Canaccord Genuity Acquisition Corp., the special-purpose acquisition corporation (SPAC) the investment bank set up in July, 2017, has reached an acquisition agreement with Ontario-based Spark Power Corp.

Created in 2009 by three co-founders with capital-markets experience, privately owned Spark has 400 employees and posted $80-million in revenue last year − 90 per cent of which came from inspecting, maintaining and servicing power and electricity assets.

An exact purchase price has yet to be determined because Spark itself is in the process of three potential acquisitions. However, Canaccord Genuity’s SPAC will pay 8.5 times Spark’s pro forma earnings before interest, taxes, depreciation and amortization (EBITDA) as of June 30. At the moment, Spark is projected to report adjusted 2018 EBITDA of $25-million, which could put the price around $200-million.

Canaccord Genuity’s acquisition must be approved by its SPAC’s shareholders, and recent developments will force them to scrutinize the proposed deal. A number of SPACs have gone public since the financing structure arrived in Canada in 2015 − and a number have flamed out. Some had trouble getting shareholder approval, while others saw their value plummet after investors approved their acquisitions.

Known as “blank-cheque companies,” SPACs raise money through an initial public offering and use the proceeds to strike an acquisition within a specific time frame – typically two years. They buy privately owned companies, and being acquired allows the targets to go public without launching time-consuming and expensive IPOs.

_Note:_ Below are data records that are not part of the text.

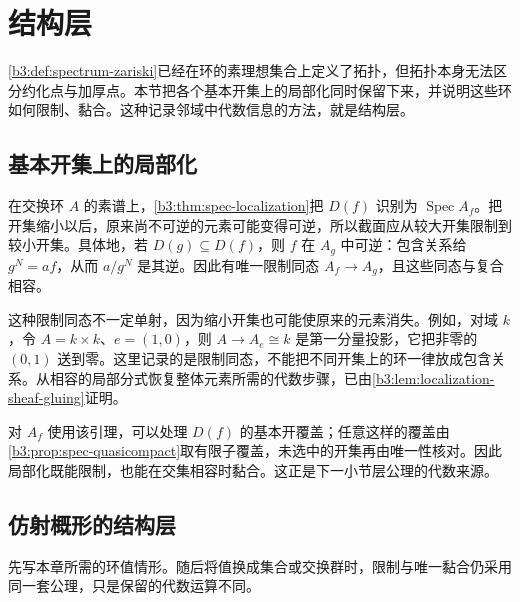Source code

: 
\section{结构层}
\label{b3:sec:2401}


%
%
%

\cref{b3:def:spectrum-zariski}已经在环的素理想集合上定义了拓扑，但拓扑本身无法区分约化点与加厚点。本节把各个基本开集上的局部化同时保留下来，并说明这些环如何限制、黏合。这种记录邻域中代数信息的方法，就是结构层。

\subsection{基本开集上的局部化}
\label{b3:subsec:2401:01}

在交换环 \(A\) 的素谱上，\cref{b3:thm:spec-localization}把 \(D(f)\) 识别为 \(\operatorname{Spec}A_f\)。把开集缩小以后，原来尚不可逆的元素可能变得可逆，所以截面应从较大开集限制到较小开集。具体地，若 \(D(g)\subseteq D(f)\)，则 \(f\) 在 \(A_g\) 中可逆：包含关系给 \(g^N=af\)，从而 \(a/g^N\) 是其逆。因此有唯一限制同态 \(A_f\rightarrow A_g\)，且这些同态与复合相容。

\ProseParagraphBreak
这种限制同态不一定单射，因为缩小开集也可能使原来的元素消失。例如，对域 \(k\)，令 \(A=k\times k\)、\(e=(1,0)\)，则 \(A\to A_e\cong k\) 是第一分量投影，它把非零的 \((0,1)\) 送到零。这里记录的是限制同态，不能把不同开集上的环一律放成包含关系。从相容的局部分式恢复整体元素所需的代数步骤，已由\cref{b3:lem:localization-sheaf-gluing}证明。

\ProseParagraphBreak
对 \(A_f\) 使用该引理，可以处理 \(D(f)\) 的基本开覆盖；任意这样的覆盖由\cref{b3:prop:spec-quasicompact}取有限子覆盖，未选中的开集再由唯一性核对。因此局部化既能限制，也能在交集相容时黏合。这正是下一小节层公理的代数来源。

\subsection{仿射概形的结构层}
\label{b3:subsec:2401:02}

先写本章所需的环值情形。随后将值换成集合或交换群时，限制与唯一黏合仍采用同一套公理，只是保留的代数运算不同。

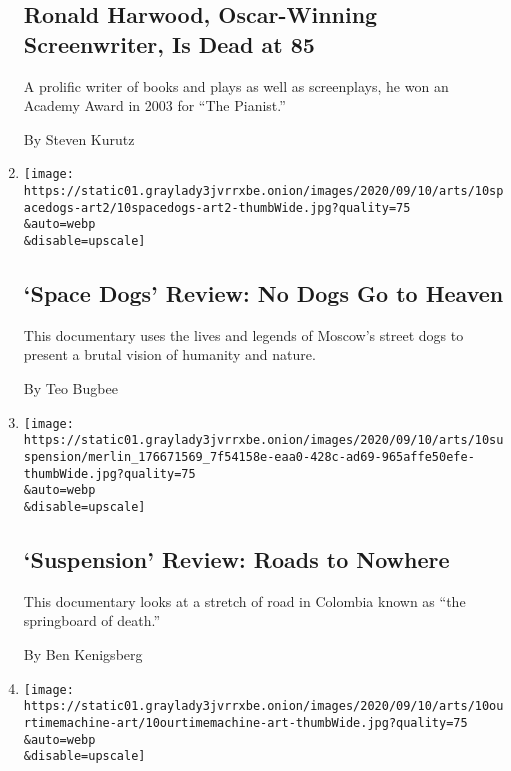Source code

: \begin{enumerate}
  \hypertarget{ronald-harwood-oscar-winning-screenwriter-is-dead-at-85}{%
  \subsection{Ronald Harwood, Oscar-Winning Screenwriter, Is Dead at
  85}\label{ronald-harwood-oscar-winning-screenwriter-is-dead-at-85}}

  A prolific writer of books and plays as well as screenplays, he won an
  Academy Award in 2003 for ``The Pianist.''

  By Steven Kurutz
\item
  \href{/2020/09/10/movies/space-dogs-review.html}{}

  \texttt{[image: https://static01.graylady3jvrrxbe.onion/images/2020/09/10/arts/10spacedogs-art2/10spacedogs-art2-thumbWide.jpg?quality=75\\\&auto=webp\\\&disable=upscale]}

  \hypertarget{space-dogs-review-no-dogs-go-to-heaven}{%
  \subsection{`Space Dogs' Review: No Dogs Go to
  Heaven}\label{space-dogs-review-no-dogs-go-to-heaven}}

  This documentary uses the lives and legends of Moscow's street dogs to
  present a brutal vision of humanity and nature.

  By Teo Bugbee
\item
  \href{/2020/09/10/movies/suspension-review.html}{}

  \texttt{[image: https://static01.graylady3jvrrxbe.onion/images/2020/09/10/arts/10suspension/merlin\_176671569\_7f54158e-eaa0-428c-ad69-965affe50efe-thumbWide.jpg?quality=75\\\&auto=webp\\\&disable=upscale]}

  \hypertarget{suspension-review-roads-to-nowhere}{%
  \subsection{`Suspension' Review: Roads to
  Nowhere}\label{suspension-review-roads-to-nowhere}}

  This documentary looks at a stretch of road in Colombia known as ``the
  springboard of death.''

  By Ben Kenigsberg
\item
  \href{/2020/09/10/movies/our-time-machine-review.html}{}

  \texttt{[image: https://static01.graylady3jvrrxbe.onion/images/2020/09/10/arts/10ourtimemachine-art/10ourtimemachine-art-thumbWide.jpg?quality=75\\\&auto=webp\\\&disable=upscale]}


\end{enumerate}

After going public in 2015, Infor Acquisition Corp. tried to buy a stake in lease-finance company ECN Capital Corp., but the deal was cancelled before going to a vote because it became clear Infor’s shareholders would oppose it.

As for those with completed deals, Alignvest Acquisition Corp., whose backers included former Rogers Communications Inc. CEO Nadir Mohamed and former CEO of Wind Mobile Canada Anthony Lacavera, is now trading at $4.41 after acquiring Telecom company Trilogy International Partners LLC, which runs wireless networks in New Zealand and Bolivia.

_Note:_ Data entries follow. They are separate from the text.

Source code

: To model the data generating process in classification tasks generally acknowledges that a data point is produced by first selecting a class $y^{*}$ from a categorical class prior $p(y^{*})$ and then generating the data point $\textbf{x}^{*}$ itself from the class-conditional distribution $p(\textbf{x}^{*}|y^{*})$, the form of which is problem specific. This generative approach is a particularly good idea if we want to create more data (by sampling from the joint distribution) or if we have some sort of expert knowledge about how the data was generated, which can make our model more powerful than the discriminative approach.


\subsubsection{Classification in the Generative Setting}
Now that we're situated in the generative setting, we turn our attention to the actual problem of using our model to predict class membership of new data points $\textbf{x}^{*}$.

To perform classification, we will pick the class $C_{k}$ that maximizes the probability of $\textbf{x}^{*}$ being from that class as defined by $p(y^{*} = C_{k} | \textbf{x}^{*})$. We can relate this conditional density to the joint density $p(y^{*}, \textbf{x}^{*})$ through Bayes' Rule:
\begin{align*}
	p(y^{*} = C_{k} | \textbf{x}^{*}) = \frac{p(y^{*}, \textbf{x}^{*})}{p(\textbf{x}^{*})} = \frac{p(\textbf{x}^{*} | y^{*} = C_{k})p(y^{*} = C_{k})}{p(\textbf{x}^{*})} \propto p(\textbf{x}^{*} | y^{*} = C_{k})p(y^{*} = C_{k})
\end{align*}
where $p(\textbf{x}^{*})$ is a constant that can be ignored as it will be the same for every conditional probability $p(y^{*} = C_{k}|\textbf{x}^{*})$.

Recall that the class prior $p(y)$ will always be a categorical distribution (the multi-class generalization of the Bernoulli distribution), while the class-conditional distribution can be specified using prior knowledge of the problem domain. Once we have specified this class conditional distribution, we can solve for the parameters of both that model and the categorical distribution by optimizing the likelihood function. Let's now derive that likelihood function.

A similar situation played out at the SPAC formerly known as Gibraltar Growth Corp., which acquired vintage retailer LXR Produits de Luxe International Inc. in 2017. The stock is now trading at 93 cents, after going public at $10.

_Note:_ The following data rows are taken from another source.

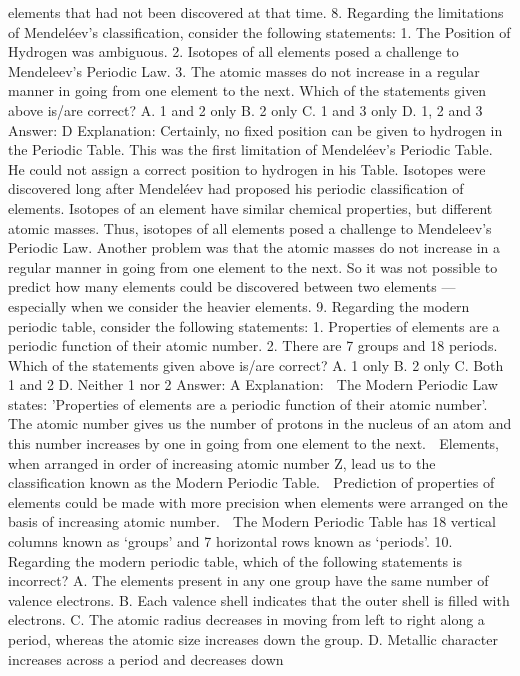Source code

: elements that had not been discovered at that time.
8. Regarding the limitations of Mendeléev’s classification,
consider the following statements:
1. The Position of Hydrogen was ambiguous.
2. Isotopes of all elements posed a challenge to Mendeleev’s Periodic
Law.
3. The atomic masses do not increase in a regular manner in going
from one element to the next.
Which of the statements given above is/are correct?
A. 1 and 2 only
B. 2 only
C. 1 and 3 only
D. 1, 2 and 3
Answer: D
Explanation:
Certainly, no fixed position can be given to hydrogen in the Periodic
Table. This was the first limitation of Mendeléev’s Periodic Table.
He could not assign a correct position to hydrogen in his Table.
Isotopes were discovered long after Mendeléev had proposed his
periodic classification of elements. Isotopes of an element have
similar chemical properties, but different atomic masses. Thus,
isotopes of all elements posed a challenge to Mendeleev’s Periodic
Law.
Another problem was that the atomic masses do not increase in a
regular manner in going from one element to the next. So it was not
possible to predict how many elements could be discovered between
two elements — especially when we consider the heavier elements.
9. Regarding the modern periodic table, consider the following
statements:
1. Properties of elements are a periodic function of their atomic
number.
2. There are 7 groups and 18 periods.
Which of the statements given above is/are correct?
A. 1 only
B. 2 only
C. Both 1 and 2
D. Neither 1 nor 2
Answer: A
Explanation:
 The Modern Periodic Law states: 'Properties of elements are
a periodic function of their atomic number'.
 The atomic number gives us the number of protons in the
nucleus of an atom and this number increases by one in going
from one element to the next.
 Elements, when arranged in order of increasing atomic number
Z, lead us to the classification known as the Modern Periodic
Table.
 Prediction of properties of elements could be made with more
precision when elements were arranged on the basis of
increasing atomic number.
 The Modern Periodic Table has 18 vertical columns known as
‘groups’ and 7 horizontal rows known as ‘periods’.
10. Regarding the modern periodic table, which of the following
statements is incorrect?
A. The elements present in any one group have the same number of
valence electrons.
B. Each valence shell indicates that the outer shell is filled with
electrons.
C. The atomic radius decreases in moving from left to right along a
period, whereas the atomic size increases down the group.
D. Metallic character increases across a period and decreases down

The highest-profile problems played out at Acasta Enterprises Inc., which went public in 2015 and whose backers included Tony Melman, formerly of Onex Corp., Air Canada CEO Calin Rovinescu, former Royal Bank of Canada CEO Gord Nixon and former federal Liberal cabinet minister Belinda Stronach. The SPAC raised $403-million in an IPO, but by this March, the company was in dire straits, with all of its founders underwater and an aircraft-leasing business it acquired sold for 60 per cent of its purchase price.

Canaccord Genuity raised $30-million with its own SPAC, much less than those that launched in 2015 and 2016. Although the investment bank typically advises rather than owns companies, Pat Burke, Canaccord Genuity’s president of capital markets, said in an interview that the dealer was being introduced to a lot of early-stage companies that were not ready to go public, but were quality firms that could use financing.

“We saw a lot of very good companies that were not yet capital-markets ready,” Mr. Burke said. Since launching the SPAC IPO, he said Canaccord Genuity has looked at more than 100 companies.

He acknowledged that some Canadian SPACs have had troubles, but expressed confidence about the current deal because of Spark’s recent growth and its quality leadership, which includes a board with directors such as former Ontario Securities Commission head Howard Wetston, who also previously ran the Ontario Energy Board.

Most importantly, tangible growth is ahead. The power servicing industry has many small, independent companies. In such industries, a single company will often acquire, or “roll up,” smaller firms. “We anticipate multiple rollups, starting very soon,” Mr. Burke said.

If SPAC’s shareholders approve the transaction, Canaccord Genuity will hold just less than 10 per cent of the company.